Function to load the image from the file path. It takes a string (the file path) as input and returns the loaded image. By default, it accepts the following:

all image extensions supported by PIL (e.g., .jpg, .png, .bmp etc.)

numpy arrays (e.g., .npy, .npz)

3D medical images (e.g., .nii, .nii.gz) using nibabel

is_valid_label : Callable, Dict[str, Callable], default=None

Function to check if a label is valid. If None (default), all labels are considered valid. This can be used to filter out samples with invalid labels from the dataset, e.g. NaN. If label_cols is a string, it takes a label as input and returns a boolean. If label_cols is a list, it takes a list of labels as input and returns a boolean.

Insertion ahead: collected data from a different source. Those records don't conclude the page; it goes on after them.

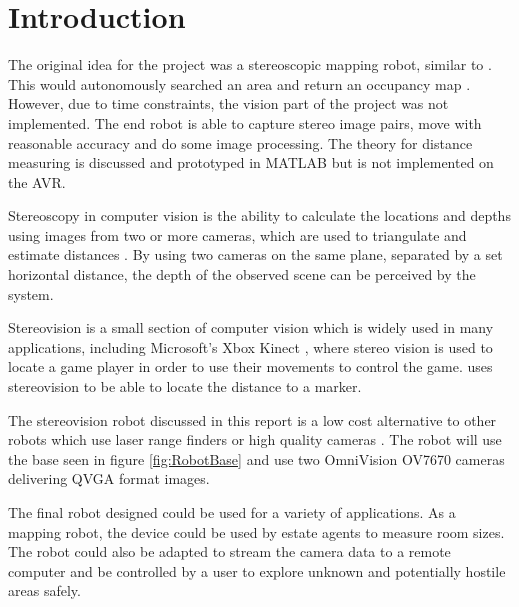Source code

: \chapter{Introduction} \label{Chapter:Introduction}

%
%
%
%


The original idea for the project was a stereoscopic mapping robot, similar to \cite{Pirobot}. This would autonomously searched an area and return an occupancy map \cite{thrun2003learning}. However, due to time constraints, the vision part of the project was not implemented. The end robot is able to capture stereo image pairs, move with reasonable accuracy and do some image processing. The theory for distance measuring is discussed and prototyped in MATLAB but is not implemented on the AVR.

Stereoscopy in computer vision is the ability to calculate the locations and depths using images from two or more cameras, which are used to triangulate and estimate distances \citep{Saxena:DepthEstimation}. By using two cameras on the same plane, separated by a set horizontal distance, the depth of the observed scene can be perceived by the system.

Stereovision is a small section of computer vision which is widely used in many applications, including Microsoft's Xbox Kinect \citep{Microsoft:Kinect}, where stereo vision is used to locate a game player in order to use their movements to control the game. \cite{Mrovlje:Distance_Stereoscopic} uses stereovision to be able to locate the distance to a marker. 

The stereovision robot discussed in this report is a low cost alternative to other robots which use laser range finders or high quality cameras \citep{Se:MappingRobot}. The robot will use the base seen in figure \ref{fig:RobotBase} and use two OmniVision OV7670 cameras delivering QVGA format images.

The final robot designed could be used for a variety of applications. As a mapping robot, the device could be used by estate agents to measure room sizes. The robot could also be adapted to stream the camera data to a remote computer and be controlled by a user to explore unknown and potentially hostile areas safely.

read_csv_kwargs : Optional[dict], default=None

Additional keyword arguments to pass to pd.read_csv if df is a string path. For instance you can define the proper ‘ ‘ separator when working with a TSV file.

Raises:

TypeError

If df is not a DataFrame, Series, or path to CSV or if label_cols is not a string or a list of strings.

ValueError

If one the the specified colomn is not found in df or if the targets have incorrect values or if based on checksum data have changed on disk.

Examples

Dataset for supervised computer vision tasks: >>> import pandas as pd >>> from nidl.datasets.pandas_dataset import ImageDataFrameDataset >>> df = pd.DataFrame({ … ‘image_path’: [‘image1.jpg’, ‘image2.jpg’], … ‘label’: [‘cat’, ‘dog’] … }) >>> dataset = ImageDataFrameDataset( … rootdir=’mypath/’, … df=df, … image_col=’image_path’, … label_cols=’label’ … ) >>> image, label = dataset[0] >>> print(label) “cat” >>> print(type(image)) <class ‘PIL.Image.Image’>

Dataset for unsupervised computer vision tasks: >>> df = pd.DataFrame({ … ‘image_path’: [‘image1.jpg’, ‘image2.jpg’] … }) >>> dataset = ImageDataFrameDataset( … rootdir=’mypath/’, … df=df, … image_col=’image_path’ … ) >>> image, _ = dataset[0] >>> print(type(image)) <class ‘PIL.Image.Image’>

Dataset for 3D medical images: >>> df = pd.DataFrame({ … ‘image_path’: [‘mri1.nii’, ‘mri2.nii’], … ‘diagnosis’: [‘patient’, ‘control’], … ‘age’: [30, 25] … }) >>> target_transform = {“diagnosis”: lambda x: 1 if x == ‘patient’ else 0} >>> dataset = ImageDataFrameDataset( … rootdir=’mypath/’, … df=df, … image_col=’image_path’, … label_cols=[‘diagnosis’, ‘age’], … target_transform=target_transform … ) >>> image_mri, (label, age) = dataset[0] >>> print(label_mri, age_mri) (30, 1) >>> print(type(image_mri)) <class ‘nibabel.nifti1.Nifti1Image’>

Attributes

df	(pd.DataFrame) The DataFrame containing image paths and labels.
imgs	(list) List of image paths (before loading).
targets	(list) List of labels (before any transformations).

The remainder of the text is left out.